* Problem to work on
What should be copied is the stretch of entries below from the line with "Sometimes it is" up to and including the line with "out explicitly here.", exactly and without images.

* Records supplied
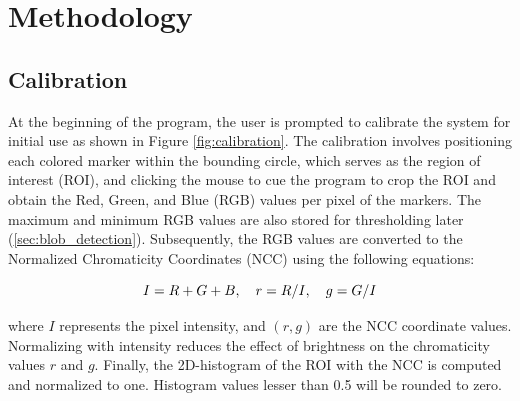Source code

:\documentclass[10pt,a4paper,twoside]{article}
\begin{document}
\section{Methodology}\label{sec:methodology}

\subsection{Calibration}\label{sec:calibration} 
At the beginning of the program, the user is prompted to calibrate the system for initial use as shown in Figure \ref{fig:calibration}. The calibration involves positioning each colored marker within the bounding circle, which serves as the region of interest (ROI), and clicking the mouse to cue the program to crop the ROI and obtain the Red, Green, and Blue (RGB) values per pixel of the markers. The maximum and minimum RGB values are also stored for thresholding later (\ref{sec:blob_detection}). Subsequently, the RGB values are converted to the Normalized Chromaticity Coordinates (NCC) using the following equations:

\begin{equation}
    \centering
    I = R + G + B, \quad
    r = R/I, \quad
    g = G/I
\end{equation}{}

where $I$ represents the pixel intensity, and  $(r,g)$ are the NCC coordinate values. Normalizing with intensity reduces the effect of brightness on the chromaticity values $r$ and $g$. Finally, the 2D-histogram of the ROI with the NCC is computed and normalized to one. Histogram values lesser than 0.5 will be rounded to zero.
\end{document}
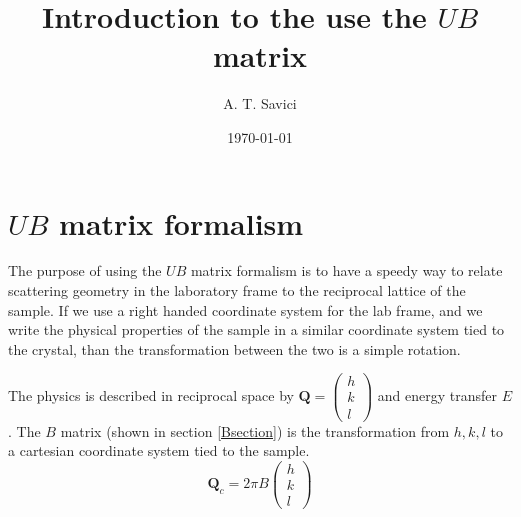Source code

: \documentclass[prb]{revtex4}%
\begin{document}

\title{Introduction to the use the $UB$ matrix} %

\author{A. T. Savici}


\date{\today}%



\maketitle

\section{$UB$ matrix formalism}

The purpose of using the $UB$ matrix formalism is to have a speedy way
to relate scattering geometry in the laboratory frame to the
reciprocal lattice of the sample. If we use a right handed coordinate
system for the lab frame, and we write the physical properties of the
sample in a similar coordinate system tied to the crystal, than the
transformation between the two is a simple rotation.

The physics is described in reciprocal space by $\textbf{Q} = \left(\begin{array}{c}
                                                            h \\
                                                            k \\
                                                            l
                                                          \end{array}\right)$
and energy transfer $E$. The $B$ matrix (shown in section \ref{Bsection}) is the transformation
from $h, k, l$ to a cartesian coordinate system tied to the sample.
\begin{equation}
    \textbf{Q}_c=2 \pi B \left(\begin{array}{c}
                                                            h \\
                                                            k \\
                                                            l
                                                          \end{array}\right)
\end{equation}
\end{document}
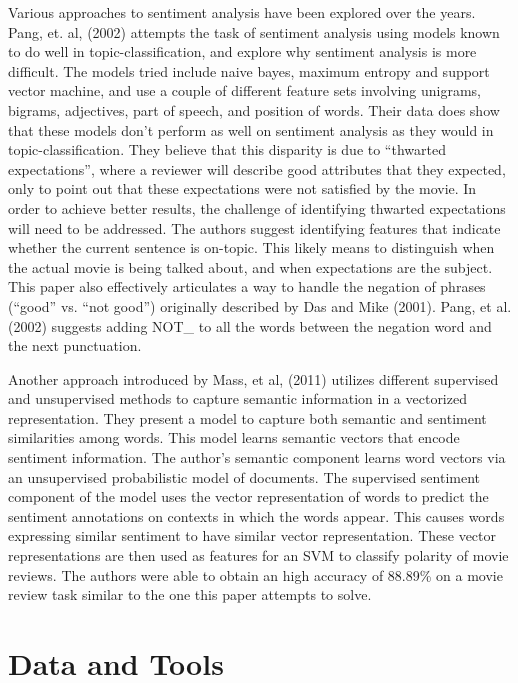 \documentclass[11pt,letterpaper]{article}
\begin{document}
Various approaches to sentiment analysis have been explored over the years. Pang, et. al, (2002) attempts the task of sentiment analysis using models known to do well in topic-classification, and explore why sentiment analysis is more difficult. The models tried include naive bayes, maximum entropy and support vector machine, and use a couple of different feature sets involving unigrams, bigrams, adjectives, part of speech, and position of words. Their data does show that these models don’t perform as well on sentiment analysis as they would in topic-classification. They believe that this disparity is due to “thwarted expectations”, where a reviewer will describe good attributes that they expected, only to point out that these expectations were not satisfied by the movie. In order to achieve better results, the challenge of identifying  thwarted expectations will need to be addressed. The authors suggest identifying features that indicate whether the current sentence is on-topic. This likely means to distinguish when the actual movie is being talked about, and when expectations are the subject. This paper also effectively articulates a way to handle the negation of phrases (“good” vs. “not good”) originally described by Das and Mike (2001). Pang, et al. (2002) suggests adding NOT\_ to all the words between the negation word and the next punctuation.   

Another approach introduced by Mass, et al, (2011) utilizes different supervised and unsupervised methods to capture semantic information in a vectorized representation. They present a model to capture both semantic and sentiment similarities among words. This model learns semantic vectors that encode sentiment information. The author’s semantic component learns word vectors via an unsupervised probabilistic model of documents. The supervised  sentiment component of the model uses the vector representation of words to predict the sentiment annotations on contexts in which the words appear. This causes words expressing  similar sentiment to have similar vector representation. These vector representations are then used as features for an SVM to classify polarity of movie reviews. The authors were able to obtain an high accuracy of 88.89\% on a movie review task similar to the one this paper attempts to solve.

\section{Data and Tools}
\end{document}
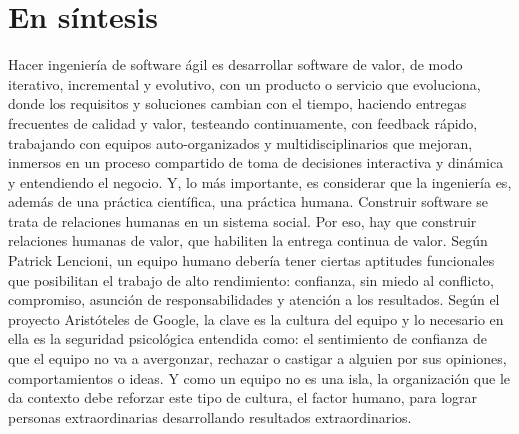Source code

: \section{En síntesis}

Hacer ingeniería de software ágil es desarrollar software de valor, de modo iterativo, incremental y evolutivo, con un producto o servicio que evoluciona, donde los requisitos y soluciones cambian con el tiempo, haciendo entregas frecuentes de calidad y valor, testeando continuamente, con feedback rápido, trabajando con equipos auto-organizados y multidisciplinarios que mejoran, inmersos en un proceso compartido de toma de decisiones interactiva y dinámica y entendiendo el negocio. Y, lo más importante, es considerar que la ingeniería es, además de una práctica científica, una práctica humana. Construir software se trata de relaciones humanas en un sistema social. Por eso, hay que construir relaciones humanas de valor, que habiliten la entrega continua de valor. Según Patrick Lencioni, un equipo humano debería tener ciertas aptitudes funcionales que posibilitan el trabajo de alto rendimiento: confianza, sin miedo al conflicto, compromiso, asunción de responsabilidades y atención a los resultados. Según el proyecto Aristóteles de Google, la clave es la cultura del equipo y lo necesario en ella es la seguridad psicológica entendida como: el sentimiento de confianza de que el equipo no va a avergonzar, rechazar o castigar a alguien por sus opiniones, comportamientos o ideas. Y como un equipo no es una isla, la organización que le da contexto debe reforzar este tipo de cultura, el factor humano, para lograr personas extraordinarias desarrollando resultados extraordinarios.
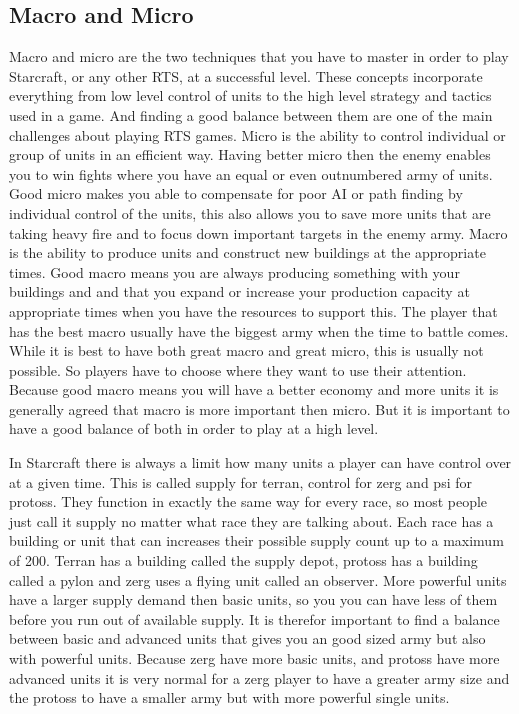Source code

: \subsection{Macro and Micro}
Macro and micro are the two techniques that you have to master in order to play Starcraft, or any other RTS, at a successful level. These concepts incorporate everything from low level control of units to the high level strategy and tactics used in a game. And finding a good balance between them are one of the main challenges about playing RTS games. 
Micro is the ability to control individual or group of units in an efficient way. Having better micro then the enemy enables you to win fights where you have an equal or even outnumbered army of units. Good micro makes you able to compensate for poor AI or path finding by individual control of the units, this also allows you to save more units that are taking heavy fire and to focus down important targets in the enemy army. 
Macro is the ability to produce units and construct new buildings at the appropriate times. Good macro means you are always producing something with your buildings and and that you expand or increase your production capacity at appropriate times when you have the resources to support this. The player that has the best macro usually have the biggest army when the time to battle comes. 
While it is best to have both great macro and great micro, this is usually not possible. So players have to choose where they want to use their attention. Because good macro means you will have a better economy and more units it is generally agreed that macro is more important then micro. But it is important to have a good balance of both in order to play at a high level. 

In Starcraft there is always a limit how many units a player can have control over at a given time. This is called supply for terran, control for zerg and psi for protoss. They function in exactly the same way for every race, so most people just call it supply no matter what race they are talking about. Each race has a building or unit that can increases their possible supply count up to a maximum of 200. Terran has a building called the supply depot, protoss has a building called a pylon and zerg uses a flying unit called an observer. More powerful units have a larger supply demand then basic units, so you you can have less of them before you run out of available supply. It is therefor important to find a balance between basic and advanced units that gives you an good sized army but also with powerful units. Because zerg have more basic units, and protoss have more advanced units it is very normal for a zerg player to have a greater army size and the protoss to have a smaller army but with more powerful single units. 

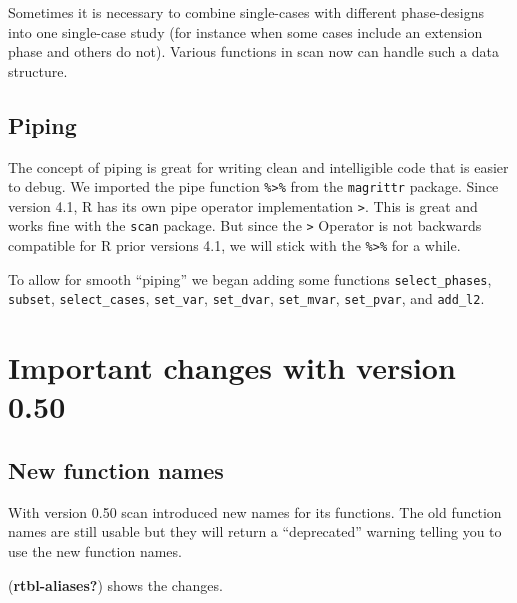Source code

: \documentclass[
  letterpaper,
  DIV=11,
  numbers=noendperiod]{scrreprt}
\begin{document}
Sometimes it is necessary to combine single-cases with different
phase-designs into one single-case study (for instance when some cases
include an extension phase and others do not). Various functions in scan
now can handle such a data structure.

\hypertarget{piping}{%
\subsection{Piping}\label{piping}}

The concept of piping is great for writing clean and intelligible code
that is easier to debug. We imported the pipe function
\texttt{\%\textgreater{}\%} from the \texttt{magrittr} package. Since
version 4.1, R has its own pipe operator implementation
\texttt{\textbar{}\textgreater{}}. This is great and works fine with the
\texttt{scan} package. But since the \texttt{\textbar{}\textgreater{}}
Operator is not backwards compatible for R prior versions 4.1, we will
stick with the \texttt{\%\textgreater{}\%} for a while.

To allow for smooth ``piping'' we began adding some functions
\texttt{select\_phases}, \texttt{subset}, \texttt{select\_cases},
\texttt{set\_var}, \texttt{set\_dvar}, \texttt{set\_mvar},
\texttt{set\_pvar}, and \texttt{add\_l2}.

\hypertarget{important-changes-with-version-0.50}{%
\section{Important changes with version
0.50}\label{important-changes-with-version-0.50}}

\hypertarget{new-function-names}{%
\subsection{New function names}\label{new-function-names}}

With version 0.50 scan introduced new names for its functions. The old
function names are still usable but they will return a ``deprecated''
warning telling you to use the new function names.

(\textbf{rtbl-aliases?}) shows the changes.
\end{document}
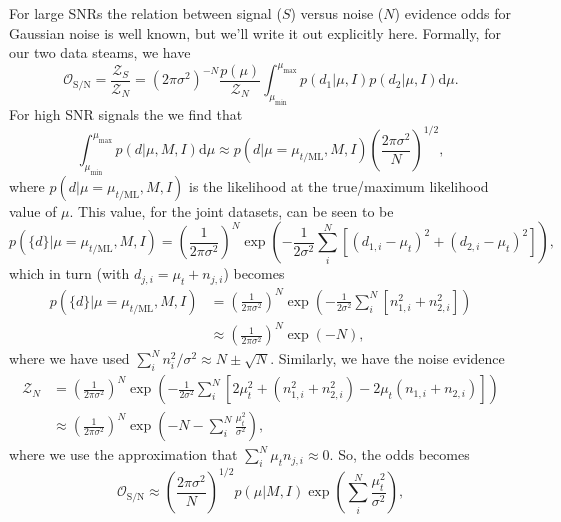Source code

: For large SNRs the relation between signal ($S$) versus noise ($N$) evidence odds for Gaussian noise is well known, but we'll write it out explicitly here.
Formally, for our two data steams, we have
\begin{equation}
 \mathcal{O}_{\text{S}/\text{N}} = \frac{\mathcal{Z}_{S}}{\mathcal{Z}_{N}} = (2\pi\sigma^2)^{-N} \frac{p(\mu)}{\mathcal{Z}_{N}} \int_{\mu_{\text{min}}}^{\mu_{\text{max}}} p(d_1|\mu,I) p(d_2|\mu,I) {\text{d}\mu}.
\end{equation}
For high SNR signals the we find that
\begin{equation}
\int_{\mu_{\text{min}}}^{\mu_{\text{max}}} p(d|\mu,M,I) \text{d}\mu \approx p(d|\mu=\mu_{t/\text{ML}},M,I) \left(\frac{2\pi\sigma^2}{N} \right)^{1/2},
\end{equation}
where $p(d|\mu=\mu_{t/\text{ML}},M,I)$ is the likelihood at the true/maximum likelihood value of $\mu$. This value, for the joint datasets, can be seen to be
\begin{equation}
p(\{d\}|\mu=\mu_{t/\text{ML}},M,I) = \left(\frac{1}{2\pi\sigma^2}\right)^{N} \exp{\left(-\frac{1}{2\sigma^2}\sum_i^N \left[(d_{1,i} - \mu_t)^2 + (d_{2,i} - \mu_t)^2 \right]\right)},
\end{equation}
which in turn (with $d_{j,i} = \mu_t + n_{j,i}$) becomes
\begin{align}
p(\{d\}|\mu=\mu_{t/\text{ML}}, M, I) &= \left(\frac{1}{2\pi\sigma^2}\right)^{N} \exp{\left(-\frac{1}{2\sigma^2}\sum_i^N \left[ n_{1,i}^2 + n_{2,i}^2 \right]\right)} \nonumber \\
&\approx \left(\frac{1}{2\pi\sigma^2}\right)^{N} \exp{(-N)},
\end{align}
where we have used $\sum_i^N n_i^2/\sigma^2 \approx N \pm \sqrt{N}$. Similarly, we have the noise evidence
\begin{align}
\mathcal{Z}_N &= \left(\frac{1}{2\pi\sigma^2}\right)^{N} \exp{\left(-\frac{1}{2\sigma^2}\sum_i^N \left[2\mu_t^2 + (n_{1,i}^2 + n_{2,i}^2) - 2\mu_t(n_{1,i} + n_{2,i}) \right] \right)} \nonumber \\
&\approx 
\left(\frac{1}{2\pi\sigma^2}\right)^{N}\exp{\left(-N - \sum_i^N \frac{\mu_t^2}{\sigma^2} \right)},
\end{align}
where we use the approximation that $\sum_i^N \mu_t n_{j,i} \approx 0$. So, the odds becomes
\begin{equation}
\mathcal{O}_{\text{S}/\text{N}} \approx \left(\frac{2\pi\sigma^2}{N} \right)^{1/2}p(\mu|M,I)\exp{\left(\sum_i^N \frac{\mu_t^2}{\sigma^2}\right)},
\end{equation}
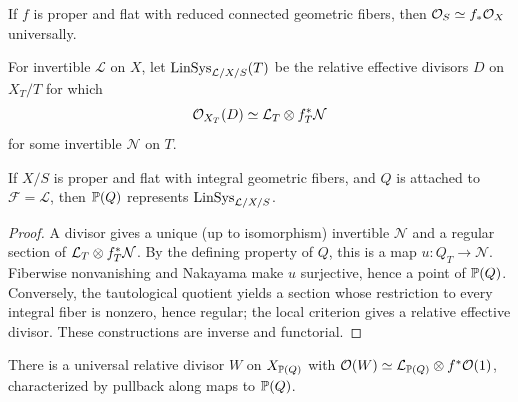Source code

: \begin{remark}\label{kps-ex-universal-functions}
If $f$ is proper and flat with reduced connected geometric fibers, then
$\mathcal O_S\risom f_*\mathcal O_X$ universally.
\end{remark}

\begin{definition}\label{kps-def-linear-system-functor}
For invertible $\mathcal L$ on $X$, let $\LinSys_{\mathcal L/X/S}(T)$ be the
relative effective divisors $D$ on $X_T/T$ for which
\[\mathcal O_{X_T}(D)\risom\mathcal L_T\ox f_T^*\mathcal N\]
for some invertible $\mathcal N$ on $T$.
\end{definition}

\begin{theorem}\label{kps-thm-linear-systems}
If $X/S$ is proper and flat with integral geometric fibers, and $Q$ is attached
to $\mathcal F=\mathcal L$, then $\PP(Q)$ represents
$\LinSys_{\mathcal L/X/S}$.
\end{theorem}
\begin{proof}
A divisor gives a unique (up to isomorphism) invertible $\mathcal N$ and a
regular section of $\mathcal L_T\ox f_T^*\mathcal N$. By the defining property
of $Q$, this is a map $u:Q_T\to\mathcal N$. Fiberwise nonvanishing and
Nakayama make $u$ surjective, hence a point of $\PP(Q)$. Conversely, the
tautological quotient yields a section whose restriction to every integral
fiber is nonzero, hence regular; the local criterion gives a relative effective
divisor. These constructions are inverse and functorial.
\end{proof}

\begin{remark}\label{kps-ex-universal-divisor}
There is a universal relative divisor $W$ on $X_{\PP(Q)}$ with
$\mathcal O(W)\risom\mathcal L_{\PP(Q)}\ox f^*\mathcal O(1)$, characterized by
pullback along maps to $\PP(Q)$.
\end{remark}

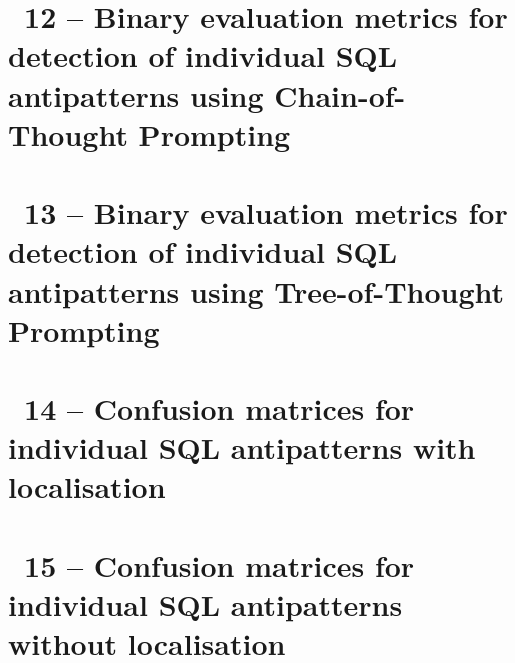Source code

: \clearpage
{}
\makeatletter
\def\@currentlabel{12}
\makeatother
{}\label{chapter:appendix-chain-of-thought-accuracy}
\chapter*{\appendixTitle~12 -- Binary evaluation metrics for detection of individual SQL antipatterns using Chain-of-Thought Prompting}


\clearpage
{}
\makeatletter
\def\@currentlabel{13}
\makeatother
{}\label{chapter:appendix-tree-of-thought-accuracy}
\chapter*{\appendixTitle~13 -- Binary evaluation metrics for detection of individual SQL antipatterns using Tree-of-Thought Prompting}


\clearpage
{}
\makeatletter
\def\@currentlabel{14}
\makeatother
{}\label{chapter:appendix-localisation-confusion-matrices}
\chapter*{\appendixTitle~14 -- Confusion matrices for individual SQL antipatterns with localisation}


\clearpage
{}
\makeatletter
\def\@currentlabel{15}
\makeatother
{}\label{chapter:appendix-classification-confusion-matrices}
\chapter*{\appendixTitle~15 -- Confusion matrices for individual SQL antipatterns without localisation}


\clearpage
{}
\makeatletter
\def\@currentlabel{16}
\makeatother
{}\label{chapter:appendix-jaccard-project}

* Task result
Sometimes it is necessary to combine single-cases with different
phase-designs into one single-case study (for instance when some cases
include an extension phase and others do not). Various functions in scan
now can handle such a data structure.

\hypertarget{piping}{%
\subsection{Piping}\label{piping}}

The concept of piping is great for writing clean and intelligible code
that is easier to debug. We imported the pipe function
\texttt{\%\textgreater{}\%} from the \texttt{magrittr} package. Since
version 4.1, R has its own pipe operator implementation
\texttt{\textbar{}\textgreater{}}. This is great and works fine with the
\texttt{scan} package. But since the \texttt{\textbar{}\textgreater{}}
Operator is not backwards compatible for R prior versions 4.1, we will
stick with the \texttt{\%\textgreater{}\%} for a while.

To allow for smooth ``piping'' we began adding some functions
\texttt{select\_phases}, \texttt{subset}, \texttt{select\_cases},
\texttt{set\_var}, \texttt{set\_dvar}, \texttt{set\_mvar},
\texttt{set\_pvar}, and \texttt{add\_l2}.

\hypertarget{important-changes-with-version-0.50}{%
\section{Important changes with version
0.50}\label{important-changes-with-version-0.50}}

\hypertarget{new-function-names}{%
\subsection{New function names}\label{new-function-names}}

With version 0.50 scan introduced new names for its functions. The old
function names are still usable but they will return a ``deprecated''
warning telling you to use the new function names.

(\textbf{rtbl-aliases?}) shows the changes.
\end{document}
Source code

: For large SNRs the relation between signal ($S$) versus noise ($N$) evidence odds for Gaussian noise is well known, but we'll write it out explicitly here.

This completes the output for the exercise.